PostgreSQL on Kubernetes: Research & Recommendation

Executive Summary 1. Operator Comparison CloudNativePG (CNPG) -- STRONGLY RECOMMENDED Zalando Postgres Operator -- 3rd Place CrunchyData PGO -- 2nd Place Percona Operator -- 4th Place Operator Comparison Table 2. Multi-Tenancy Patterns Pattern 1: One PG Instance Per Project/Namespace Pattern 2: Shared HA Cluster with Multiple Databases Pattern 3: Hybrid Approach -- RECOMMENDED Resource Comparison (10 projects)3. Self-Hosted Alternatives Assessment 4. High Availability Replication Automatic Failover Failover Timing 5. Storage Hetzner Storage Options 6. Performance Tuning PostgreSQL Configuration Critical Notes PgBouncer Sizing K8s vs Bare-Metal Performance 7. Backup & Recovery Strategy Backup Verification DR Testing Calendar 8. Monitoring & Alerting Key Metrics to Monitor Minimum Alert Rules Grafana Dashboards 9. Final Architecture 10. Sources Operators Alternatives Multi-Tenancy Infrastructure

Executive Summary

After researching PostgreSQL operators, multi-tenancy patterns, self-hosted alternatives, HA configurations, storage options, performance tuning, backup strategies, and monitoring -- here is the unified recommendation for our Hetzner K3s cluster.

✅

Recommendation: Use CloudNativePG operator with a hybrid multi-tenancy approach (start with one shared HA cluster, promote critical projects to dedicated clusters as needed).
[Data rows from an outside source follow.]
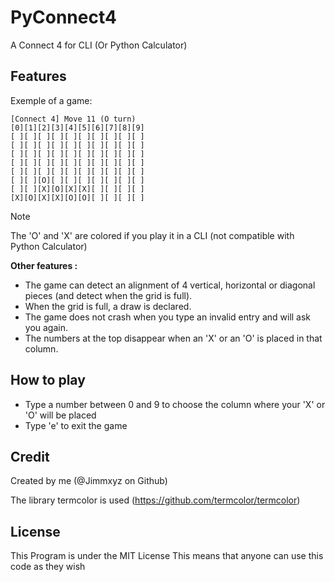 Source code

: # PyConnect4
A Connect 4 for CLI (Or Python Calculator)

## Features
Exemple of a game:
```
[Connect 4] Move 11 (O turn)
[0][1][2][3][4][5][6][7][8][9]
[ ][ ][ ][ ][ ][ ][ ][ ][ ][ ]
[ ][ ][ ][ ][ ][ ][ ][ ][ ][ ]
[ ][ ][ ][ ][ ][ ][ ][ ][ ][ ]
[ ][ ][ ][ ][ ][ ][ ][ ][ ][ ]
[ ][ ][ ][ ][ ][ ][ ][ ][ ][ ]
[ ][ ][O][ ][ ][ ][ ][ ][ ][ ]
[ ][ ][X][O][X][X][ ][ ][ ][ ]
[X][O][X][X][O][O][ ][ ][ ][ ]
```
>[!NOTE]
>The 'O' and 'X' are colored if you play it in a CLI (not compatible with Python Calculator)

**Other features :**
- The game can detect an alignment of 4 vertical, horizontal or diagonal pieces (and detect when the grid is full).
- When the grid is full, a draw is declared.
- The game does not crash when you type an invalid entry and will ask you again.
- The numbers at the top disappear when an 'X' or an 'O' is placed in that column.

## How to play
- Type a number between 0 and 9 to choose the column where your 'X' or 'O' will be placed
- Type 'e' to exit the game

## Credit
Created by me (@Jimmxyz on Github)

The library termcolor is used (https://github.com/termcolor/termcolor)

## License
This Program is under the MIT License
This means that anyone can use this code as they wish
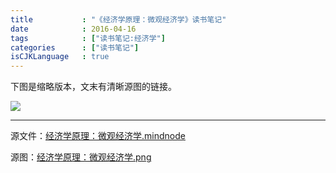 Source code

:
 ```yaml
---
title           : "《经济学原理：微观经济学》读书笔记"
date            : 2016-04-16
tags            : ["读书笔记:经济学"]
categories      : ["读书笔记"]
isCJKLanguage   : true
---
```


下图是缩略版本，文末有清晰源图的链接。

<img src="/images/2016-04-16/经济学原理：微观经济学.png"/>

---

源文件：[经济学原理：微观经济学.mindnode](https://github.com/boxcounter/boxcounter.github.io/raw/master/attachments/2016-04-16/%e7%bb%8f%e6%b5%8e%e5%ad%a6%e5%8e%9f%e7%90%86%ef%bc%9a%e5%be%ae%e8%a7%82%e7%bb%8f%e6%b5%8e%e5%ad%a6.mindnode.zip)

源图：[经济学原理：微观经济学.png](https://github.com/boxcounter/boxcounter.github.io/raw/master/attachments/2016-04-16/%e7%bb%8f%e6%b5%8e%e5%ad%a6%e5%8e%9f%e7%90%86%ef%bc%9a%e5%be%ae%e8%a7%82%e7%bb%8f%e6%b5%8e%e5%ad%a6.png.zip)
Use local NVMe storage, PgBouncer in transaction mode, and backups to Hetzner Object Storage.

1. Operator Comparison

CloudNativePG (CNPG) -- STRONGLY RECOMMENDED

🏆

The clear winner for our use case. CNCF Sandbox project (applying for Incubation). 7,700+ GitHub stars, 880 commits/year, 132M+ image downloads. Apache 2.0 license.

HA: Kubernetes-native failover (no Patroni/etcd dependency). Quorum-based failover (stable in v1.28). Self-healing with auto pod restart, replica promotion, rolling updates.

Backup: Built on Barman. S3-compatible storage, continuous WAL archiving, full PITR, scheduled base backups, compression & encryption.

Monitoring: Built-in Prometheus exporter with customizable SQL metrics. PodMonitor auto-creation. Official Grafana dashboard.

Connection Pooling: Native PgBouncer via dedicated Pooler CRD. Separate, scalable PgBouncer pods.

K3s/Hetzner: Proven in production on K3s + Hetzner (Brella case study: zero issues after 7 months).

GitOps: Fully declarative CRDs -- perfect for infrastructure-as-code repos.

Multi-tenancy: Namespace-based isolation. Cluster-wide or namespace-scoped operator installation.

One caveat: Failover time on Hetzner K3s can be ~5 minutes for node failures (vs ~30s on cloud providers) due to Hetzner's node detection speed. This is infrastructure-level, not a CNPG issue.

Zalando Postgres Operator -- 3rd Place

~4,100 GitHub stars. NOT a CNCF project. Release cadence slowing.

Built on Patroni + Spilo. Proven at scale inside Zalando.

Unique Team API for multi-tenancy (best among all operators).

WAL-G for backups.

Community momentum shifting to CNPG. Harder to recommend for new deployments in 2026.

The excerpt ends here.